[Data supplied — start]

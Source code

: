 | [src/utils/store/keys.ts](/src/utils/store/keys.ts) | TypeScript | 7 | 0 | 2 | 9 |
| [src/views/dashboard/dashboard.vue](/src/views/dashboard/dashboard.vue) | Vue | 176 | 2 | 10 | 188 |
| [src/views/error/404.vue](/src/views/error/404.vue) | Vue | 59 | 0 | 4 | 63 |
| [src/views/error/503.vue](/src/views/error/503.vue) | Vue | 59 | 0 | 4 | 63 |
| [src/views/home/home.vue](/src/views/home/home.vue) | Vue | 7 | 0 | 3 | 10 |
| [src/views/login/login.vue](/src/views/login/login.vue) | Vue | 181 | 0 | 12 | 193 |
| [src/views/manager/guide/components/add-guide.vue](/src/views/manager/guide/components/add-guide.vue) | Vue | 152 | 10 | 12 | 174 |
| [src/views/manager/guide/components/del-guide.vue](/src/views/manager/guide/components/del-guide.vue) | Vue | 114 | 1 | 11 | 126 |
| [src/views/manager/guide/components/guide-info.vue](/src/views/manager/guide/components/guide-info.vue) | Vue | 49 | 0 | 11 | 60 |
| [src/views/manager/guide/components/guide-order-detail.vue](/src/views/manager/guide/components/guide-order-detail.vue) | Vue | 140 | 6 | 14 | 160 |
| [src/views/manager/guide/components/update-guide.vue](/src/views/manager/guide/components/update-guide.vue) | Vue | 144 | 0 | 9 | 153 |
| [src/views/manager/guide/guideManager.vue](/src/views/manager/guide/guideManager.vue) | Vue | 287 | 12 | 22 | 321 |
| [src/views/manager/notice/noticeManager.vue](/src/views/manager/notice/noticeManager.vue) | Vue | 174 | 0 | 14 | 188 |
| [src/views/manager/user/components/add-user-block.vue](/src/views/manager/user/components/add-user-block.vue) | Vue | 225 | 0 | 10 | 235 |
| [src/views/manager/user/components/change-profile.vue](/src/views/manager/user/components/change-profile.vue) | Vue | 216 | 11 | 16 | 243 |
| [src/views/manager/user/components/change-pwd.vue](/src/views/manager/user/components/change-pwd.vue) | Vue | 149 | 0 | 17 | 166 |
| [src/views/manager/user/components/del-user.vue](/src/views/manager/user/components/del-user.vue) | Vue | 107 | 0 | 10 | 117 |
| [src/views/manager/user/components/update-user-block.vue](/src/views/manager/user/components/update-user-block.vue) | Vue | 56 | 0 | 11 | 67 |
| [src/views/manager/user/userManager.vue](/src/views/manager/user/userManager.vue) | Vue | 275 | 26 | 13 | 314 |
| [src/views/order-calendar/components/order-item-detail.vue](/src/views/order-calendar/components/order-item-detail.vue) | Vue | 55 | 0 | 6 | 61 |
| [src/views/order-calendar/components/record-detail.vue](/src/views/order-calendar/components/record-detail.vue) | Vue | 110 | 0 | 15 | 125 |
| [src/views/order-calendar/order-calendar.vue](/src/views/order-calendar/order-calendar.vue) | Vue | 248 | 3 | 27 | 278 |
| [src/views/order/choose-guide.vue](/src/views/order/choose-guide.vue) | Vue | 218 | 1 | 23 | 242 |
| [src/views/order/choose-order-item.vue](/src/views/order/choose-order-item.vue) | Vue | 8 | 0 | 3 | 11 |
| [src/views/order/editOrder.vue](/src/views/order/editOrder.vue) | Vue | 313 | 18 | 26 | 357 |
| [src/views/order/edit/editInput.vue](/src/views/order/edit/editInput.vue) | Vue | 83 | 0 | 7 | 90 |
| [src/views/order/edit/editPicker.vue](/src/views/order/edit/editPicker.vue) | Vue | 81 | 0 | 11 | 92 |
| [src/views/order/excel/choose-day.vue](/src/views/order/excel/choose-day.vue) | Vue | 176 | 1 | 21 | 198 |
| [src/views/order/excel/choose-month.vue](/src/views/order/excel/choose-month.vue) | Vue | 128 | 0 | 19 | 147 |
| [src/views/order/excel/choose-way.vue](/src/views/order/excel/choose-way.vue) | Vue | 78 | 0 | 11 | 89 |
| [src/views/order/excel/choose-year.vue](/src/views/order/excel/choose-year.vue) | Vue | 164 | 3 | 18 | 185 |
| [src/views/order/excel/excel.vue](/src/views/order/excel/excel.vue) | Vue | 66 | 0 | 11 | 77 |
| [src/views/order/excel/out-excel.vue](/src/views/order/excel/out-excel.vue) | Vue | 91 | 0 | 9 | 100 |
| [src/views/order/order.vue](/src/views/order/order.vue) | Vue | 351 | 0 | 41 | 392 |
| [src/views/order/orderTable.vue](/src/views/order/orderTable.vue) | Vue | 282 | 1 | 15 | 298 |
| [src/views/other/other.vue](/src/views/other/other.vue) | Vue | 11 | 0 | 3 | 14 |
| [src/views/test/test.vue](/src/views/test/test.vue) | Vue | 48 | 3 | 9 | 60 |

[Data supplied — finish]

# Work to complete
Repeat exactly the lines above, starting with the line that contains "11 | 0 | 3 | 14 |" and ending with the last line, both included, and nothing else.

# Output for this exercise
| [src/views/other/other.vue](/src/views/other/other.vue) | Vue | 11 | 0 | 3 | 14 |
| [src/views/test/test.vue](/src/views/test/test.vue) | Vue | 48 | 3 | 9 | 60 |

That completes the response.